4.  Measure the tube for placement in Jake's stomach, and then mark that number with a permanent marker.  Today's number was 31.5 .


5.  Swaddle flailing arms with a towel....



6.  The awful part.  Daddy holds and Momma puts the NG in...



7.  It's all over quickly, check placement and wet the tube and then cuddle and love on the boy for all you are worth.  Half an hour later, his stomach has settled enough for a meal and a feed...



Jake has been rubbing at the tube much more than usual, this new larger tube is really bothering him so far.  I'm hoping he will adjust because his last liquid feed was flowing really well through the new tube size.

And that's how we do it.  It's not fun, but Jon and I have become pros at getting that NG back in.  If Jake is not pulling the tube out, we can get a months use out of most NGs - 30 blessed days until we have to subject him to that again...

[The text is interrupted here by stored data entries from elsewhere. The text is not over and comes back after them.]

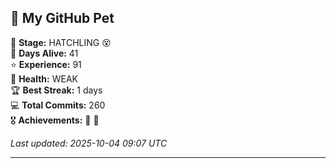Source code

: ## 🐾 My GitHub Pet

🐣 **Stage:** HATCHLING 😵  
📅 **Days Alive:** 41  
⭐ **Experience:** 91  
💓 **Health:** WEAK  
🏆 **Best Streak:** 1 days  
💻 **Total Commits:** 260  
🎖️ **Achievements:** 🐣 🔄  

*Last updated: 2025-10-04 09:07 UTC*

---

In happier news, Jake now has 6 teeth! Jake got 4 teeth almost all at once, and then went 7 months without getting any more! I was starting to worry about it, and then over the course of a week he has pushed up a molar and another near the front of his mouth.  Super cute.


I had another oppourtunity to spread awareness of CHD's, and how they are the number 1 birth defect.  Jake joined me at the NL Heart Support Group booth for a little while to represent and just look super cute! The baby in that picture on our display board is Jake at 5 days old.  Those passing by could not believe how far he has come - he's a strong one for sure!




 Jake loves to "talk" on the phone now, and has a bad habit of doing this while he is also driving....tsk tsk tsk :)




Canada Day was the best day I've had in awhile, with an easy morning at home, then afternoon with the family listening to live music, enjoying sunshine and eating good food.  This was all topped off with a BBQ at a friend's house, and we didn't get home until 9 pm! An awesome day.  There should be more days like that, for sure.



I broke down and got superbaby's hair cut this past week...I was determined to let it be long and sweet, but I had 3 people call him a girl in one day and that made the decision for me! It's still a little long, I wasn't brave enough to let them cut it really short, but it's much neater and no one has referred to him as a girl since :)


I'm sick today, I woke up with some sort of head cold/sore throat and achiness nonsense...I certainly don't have time for that, but I'm just chugging slowly along and sanitizing my hands like crazy and trying hard not to kiss my kids...Here's to hoping this passes quickly and no one else in our house is affected.  

Leave you all with this inspiration for the day, our God is good.  So thankful and blessed even in the midst of the unpleasant parts, sickness and general chaos.  I can rejoice and be glad anyway!